Tugas Mustahil

"Dan itulah, para Pendengar, cara menemukan keajaiban di tempat yang paling tidak terduga," suara Kirana Diandra mengalun jernih, menutup segmen terakhir podcastnya. Ada senyum dalam intonasinya, sebuah kehangatan yang bisa dirasakan bahkan melalui medium audio. "Bukan di puncak gunung atau di dasar lautan, tapi mungkin saja di aroma secangkir kopi pagimu, di tawa seorang sahabat yang kau rindukan, atau bahkan… di keheningan yang nyaman saat hujan turun di jendela kamarmu. Keajaiban ada di mana-mana, kita hanya perlu sedikit lebih peka untuk menyadarinya."

Kirana melepas headphone-nya, membiarkannya tergantung di leher.

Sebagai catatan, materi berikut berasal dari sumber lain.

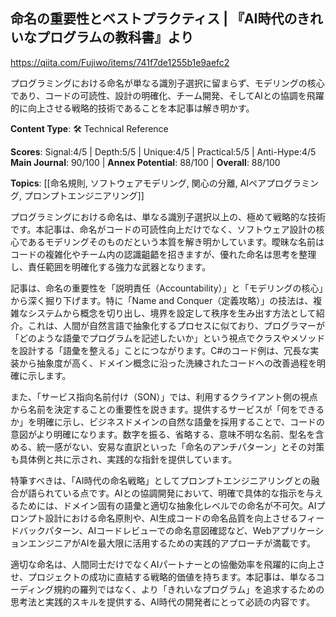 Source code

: ## 命名の重要性とベストプラクティス | 『AI時代のきれいなプログラムの教科書』より

https://qiita.com/Fujiwo/items/741f7de1255b1e9aefc2

プログラミングにおける命名が単なる識別子選択に留まらず、モデリングの核心であり、コードの可読性、設計の明確化、チーム開発、そしてAIとの協調を飛躍的に向上させる戦略的技術であることを本記事は解き明かす。

**Content Type**: 🛠️ Technical Reference

**Scores**: Signal:4/5 | Depth:5/5 | Unique:4/5 | Practical:5/5 | Anti-Hype:4/5
**Main Journal**: 90/100 | **Annex Potential**: 88/100 | **Overall**: 88/100

**Topics**: [[命名規則, ソフトウェアモデリング, 関心の分離, AIペアプログラミング, プロンプトエンジニアリング]]

プログラミングにおける命名は、単なる識別子選択以上の、極めて戦略的な技術です。本記事は、命名がコードの可読性向上だけでなく、ソフトウェア設計の核心であるモデリングそのものだという本質を解き明かしています。曖昧な名前はコードの複雑化やチーム内の認識齟齬を招きますが、優れた命名は思考を整理し、責任範囲を明確化する強力な武器となります。

記事は、命名の重要性を「説明責任（Accountability）」と「モデリングの核心」から深く掘り下げます。特に「Name and Conquer（定義攻略）」の技法は、複雑なシステムから概念を切り出し、境界を設定して秩序を生み出す方法として紹介。これは、人間が自然言語で抽象化するプロセスに似ており、プログラマーが「どのような語彙でプログラムを記述したいか」という視点でクラスやメソッドを設計する「語彙を整える」ことにつながります。C#のコード例は、冗長な実装から抽象度が高く、ドメイン概念に沿った洗練されたコードへの改善過程を明確に示します。

また、「サービス指向名前付け（SON）」では、利用するクライアント側の視点から名前を決定することの重要性を説きます。提供するサービスが「何をできるか」を明確に示し、ビジネスドメインの自然な語彙を採用することで、コードの意図がより明確になります。数字を振る、省略する、意味不明な名前、型名を含める、統一感がない、安易な直訳といった「命名のアンチパターン」とその対策も具体例と共に示され、実践的な指針を提供しています。

特筆すべきは、「AI時代の命名戦略」としてプロンプトエンジニアリングとの融合が語られている点です。AIとの協調開発において、明確で具体的な指示を与えるためには、ドメイン固有の語彙と適切な抽象化レベルでの命名が不可欠。AIプロンプト設計における命名原則や、AI生成コードの命名品質を向上させるフィードバックパターン、AIコードレビューでの命名意図確認など、WebアプリケーションエンジニアがAIを最大限に活用するための実践的アプローチが満載です。

適切な命名は、人間同士だけでなくAIパートナーとの協働効率を飛躍的に向上させ、プロジェクトの成功に直結する戦略的価値を持ちます。本記事は、単なるコーディング規約の羅列ではなく、より「きれいなプログラム」を追求するための思考法と実践的スキルを提供する、AI時代の開発者にとって必読の内容です。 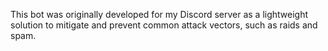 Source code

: This bot was originally developed for my Discord server as a lightweight solution to mitigate and prevent common attack vectors, such as raids and spam.
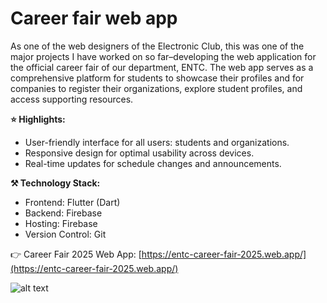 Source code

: # Career fair web app 

As one of the web designers of the Electronic Club, this was one of the major projects I have worked on so far–developing the web application for the official career fair of our department, ENTC. The web app serves as a comprehensive platform for students to showcase their profiles and for companies to register their organizations, explore student profiles, and access supporting resources.

**⭐ Highlights:** 
* User-friendly interface for all users: students and organizations.
* Responsive design for optimal usability across devices.
* Real-time updates for schedule changes and announcements.

**⚒️ Technology Stack:**
* Frontend: Flutter (Dart)
* Backend: Firebase
* Hosting: Firebase
* Version Control: Git

👉 Career Fair 2025 Web App: [https://entc-career-fair-2025.web.app/](https://entc-career-fair-2025.web.app/)

![alt text](assets/markdown/careerf.png) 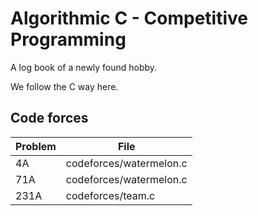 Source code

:# Algorithmic C - Competitive Programming

A log book of a newly found hobby.

We follow the C way here.

## Code forces

Problem | File
------- | ----
4A      | codeforces/watermelon.c
71A     | codeforces/watermelon.c
231A    | codeforces/team.c
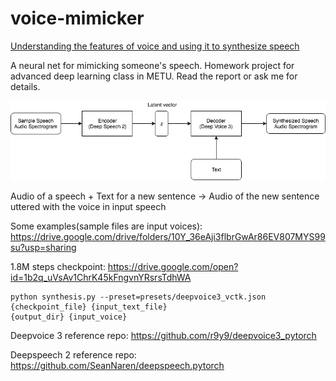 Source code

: # voice-mimicker
[Understanding the features of voice and using it to
synthesize speech](report.pdf)

A neural net for mimicking someone's speech. Homework project for advanced deep learning class in METU. Read the report or ask me for details.

![alt text](model.png "Architecture of the model")

Audio of a speech + Text for a new sentence -> Audio of the new sentence uttered with the voice in input speech

Some examples(sample files are input voices): https://drive.google.com/drive/folders/10Y_36eAji3flbrGwAr86EV807MYS99su?usp=sharing


1.8M steps checkpoint: https://drive.google.com/open?id=1b2q_uVsAv1ChrK45kFngvnYRsrsTdhWA

    python synthesis.py --preset=presets/deepvoice3_vctk.json {checkpoint_file} {input_text_file}
    {output_dir} {input_voice}

Deepvoice 3 reference repo:
https://github.com/r9y9/deepvoice3_pytorch

Deepspeech 2 reference repo:
https://github.com/SeanNaren/deepspeech.pytorch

Ruangan studio rekamannya yang mungil terasa seperti kepompong yang aman. Dindingnya dilapisi peredam suara berwarna abu-abu gelap, namun beberapa sudutnya ia hiasi dengan poster-poster kutipan inspiratif dan lampu-lampu tumblr yang berkelip lembut. Di mejanya, di antara mikrofon kondenser dan mixer audio, sebuah mug dengan tulisan "Kata-kata adalah Sihirku" berdiri setia. Baginya, studio ini adalah dunianya, tempat ia merangkai suara dan cerita menjadi sesuatu yang, harapnya, bisa menjadi teman bagi mereka yang mendengarkan Suara Kita.

Sebuah notifikasi bergetar di ponselnya. Nama "Pak Bima - Editor" terpampang di layar. Kirana tersenyum kecil. Biasanya, ada dua kemungkinan: revisi atau pujian. Kali ini, ia berharap yang kedua.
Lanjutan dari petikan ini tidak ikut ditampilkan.